Despite the play’s underlying misogyny, the character of Elektra is undoubtedly a dominant force. Euripides’ work often features the presence of tortured women; however, Elektra is not confined to the role of a victim. She is a complex character whose intervention fortifies Orestes’ sanity and assists in the plot against Menelaus and Helen. Although Orestes is set in Victorian England, this is no lighthearted parlour comedy. The mood is darkly comedic, hot, and sexual. And while Orestes’ and Elektra’s lives spiral into madness, Apollo (Nathaniel Voll) looks on and laughs.

Weichert demonstrates the strength and dominance required in this leading role. Her acting is passionate, yet controlled. Weichert’s presence lights up the stage as she infuses life into Elektra’s character and solidifies the female influence in this production.

Opposite Weichert is Kinghan in his role as Orestes. Saying that Kinghan is well suited for this role is somewhat of an understatement. His fits of madness throughout the performance, especially in the opening scene, are frighteningly believable.

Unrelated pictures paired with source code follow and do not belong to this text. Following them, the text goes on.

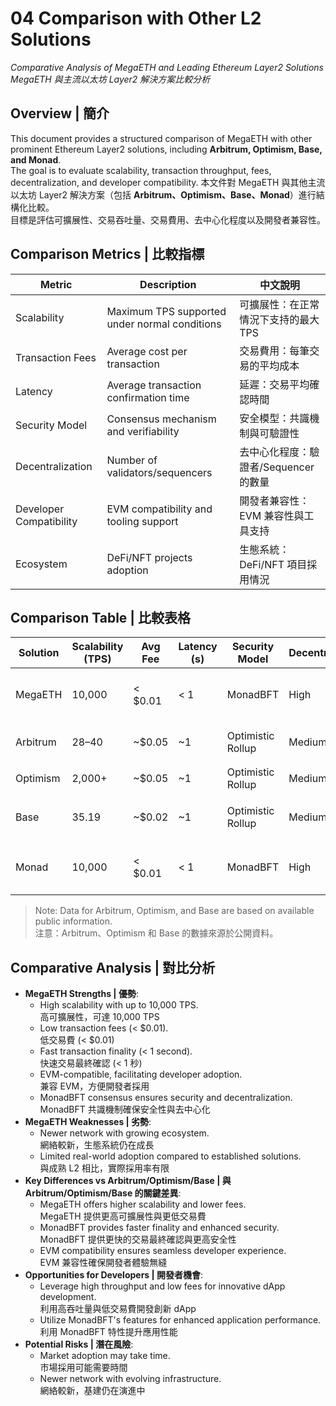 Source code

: # 04 Comparison with Other L2 Solutions  
*Comparative Analysis of MegaETH and Leading Ethereum Layer2 Solutions*  
*MegaETH 與主流以太坊 Layer2 解決方案比較分析*

## Overview | 簡介
This document provides a structured comparison of MegaETH with other prominent Ethereum Layer2 solutions, including **Arbitrum, Optimism, Base, and Monad**.  
The goal is to evaluate scalability, transaction throughput, fees, decentralization, and developer compatibility.
本文件對 MegaETH 與其他主流以太坊 Layer2 解決方案（包括 **Arbitrum、Optimism、Base、Monad**）進行結構化比較。  
目標是評估可擴展性、交易吞吐量、交易費用、去中心化程度以及開發者兼容性。

## Comparison Metrics | 比較指標
| Metric | Description | 中文說明 |
|--------|------------|----------|
| Scalability | Maximum TPS supported under normal conditions | 可擴展性：在正常情況下支持的最大 TPS |
| Transaction Fees | Average cost per transaction | 交易費用：每筆交易的平均成本 |
| Latency | Average transaction confirmation time | 延遲：交易平均確認時間 |
| Security Model | Consensus mechanism and verifiability | 安全模型：共識機制與可驗證性 |
| Decentralization | Number of validators/sequencers | 去中心化程度：驗證者/Sequencer 的數量 |
| Developer Compatibility | EVM compatibility and tooling support | 開發者兼容性：EVM 兼容性與工具支持 |
| Ecosystem | DeFi/NFT projects adoption | 生態系統：DeFi/NFT 項目採用情況 |

## Comparison Table | 比較表格
| Solution | Scalability (TPS) | Avg Fee | Latency (s) | Security Model | Decentralization | Dev Compatibility | Ecosystem | Notes | 中文說明 |
|----------|-------------------|---------|-------------|----------------|------------------|-------------------|-----------|-------|----------|
| MegaETH | 10,000 | < $0.01 | < 1 | MonadBFT | High | EVM-compatible | Growing | High throughput and low fees | 高吞吐量與低費用 |
| Arbitrum | 28–40 | ~$0.05 | ~1 | Optimistic Rollup | Medium | EVM-compatible | High | Proven adoption in DeFi | DeFi 項目廣泛採用 |
| Optimism | 2,000+ | ~$0.05 | ~1 | Optimistic Rollup | Medium | EVM-compatible | High | Supports OP Stack | 支持 OP Stack |
| Base | 35.19 | ~$0.02 | ~1 | Optimistic Rollup | Medium | EVM-compatible | High | Developed by Coinbase | 由 Coinbase 開發 |
| Monad | 10,000 | < $0.01 | < 1 | MonadBFT | High | EVM-compatible | Growing | High throughput and low fees | 高吞吐量與低費用 |

> Note: Data for Arbitrum, Optimism, and Base are based on available public information.  
> 注意：Arbitrum、Optimism 和 Base 的數據來源於公開資料。

## Comparative Analysis | 對比分析
- **MegaETH Strengths | 優勢**:  
  - High scalability with up to 10,000 TPS.  
    高可擴展性，可達 10,000 TPS  
  - Low transaction fees (< $0.01).  
    低交易費 (< $0.01)  
  - Fast transaction finality (< 1 second).  
    快速交易最終確認 (< 1 秒)  
  - EVM-compatible, facilitating developer adoption.  
    兼容 EVM，方便開發者採用  
  - MonadBFT consensus ensures security and decentralization.  
    MonadBFT 共識機制確保安全性與去中心化  
- **MegaETH Weaknesses | 劣勢**:  
  - Newer network with growing ecosystem.  
    網絡較新，生態系統仍在成長  
  - Limited real-world adoption compared to established solutions.  
    與成熟 L2 相比，實際採用率有限  
- **Key Differences vs Arbitrum/Optimism/Base | 與 Arbitrum/Optimism/Base 的關鍵差異**:  
  - MegaETH offers higher scalability and lower fees.  
    MegaETH 提供更高可擴展性與更低交易費  
  - MonadBFT provides faster finality and enhanced security.  
    MonadBFT 提供更快的交易最終確認與更高安全性  
  - EVM compatibility ensures seamless developer experience.  
    EVM 兼容性確保開發者體驗無縫  
- **Opportunities for Developers | 開發者機會**:  
  - Leverage high throughput and low fees for innovative dApp development.  
    利用高吞吐量與低交易費開發創新 dApp  
  - Utilize MonadBFT's features for enhanced application performance.  
    利用 MonadBFT 特性提升應用性能  
- **Potential Risks | 潛在風險**:  
  - Market adoption may take time.  
    市場採用可能需要時間  
  - Newer network with evolving infrastructure.  
    網絡較新，基建仍在演進中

While watching this performance, I was completely enthralled by the intricate movements and choreography. One moment that stands out to me is the scene in which Elektra accepts her death. She stands with her back to the chorus of Furies, heaving her body forward in a repetitive motion as she sighs. Behind her, the Furies mimic her heaves and sighs in perfect unison, creating a crowd of synchronicity with Elektra front and centre. This moment is a beautiful hyperbole of Elektra’s despair. The body language in this scene, and the rest of the performance for that matter, is exceptionally polished.

Regarding the set, the varying stage levels function well for this performance. The large table placed centre stage not only provides Orestes with a morgue-like resting place in the opening scene, but it also behaves as a platform for several characters to leap upon and deliver enticing monologues. The platforms located on one end of the theatre are a universal stage piece—they act as a podium for Tyndareus (Cameron Grant) when he assumes the role of judge, they provide an offset gathering place for the chorus of Furies, and they’re also an additional spot for characters to loom over each other while giving speeches. The most influential stage level is the balcony that overlooks the theatre. This raised portion of the stage houses Apollo, the god of light and law, who oversees the play’s events as they unfold. From his lofty post, Apollo regulates the actions of his subjects with the loud smacking of his staff against the banner. Voll’s actions also supplement the performance with dramatic effect. On several occasions, he sets into motion a Newton’s cradle, introducing a metronomic beat that sets the pace of the scene happening below.

With Apollo’s intervention throughout the play, particularly in the final scene, Orestes is no exception to Euripides’ trend of “deus ex machina”. Apollo ultimately predetermines the fate of the characters, leaving no room for individual willpower. Orestes therefore contains the lingering theme of determinism—although with the cast mechanically responding to Apollo’s will, this production raises the question of whether or not Orestes is mocking determinism or enforcing it.

Orestes runs until November 1 at the Erindale Studio Theatre.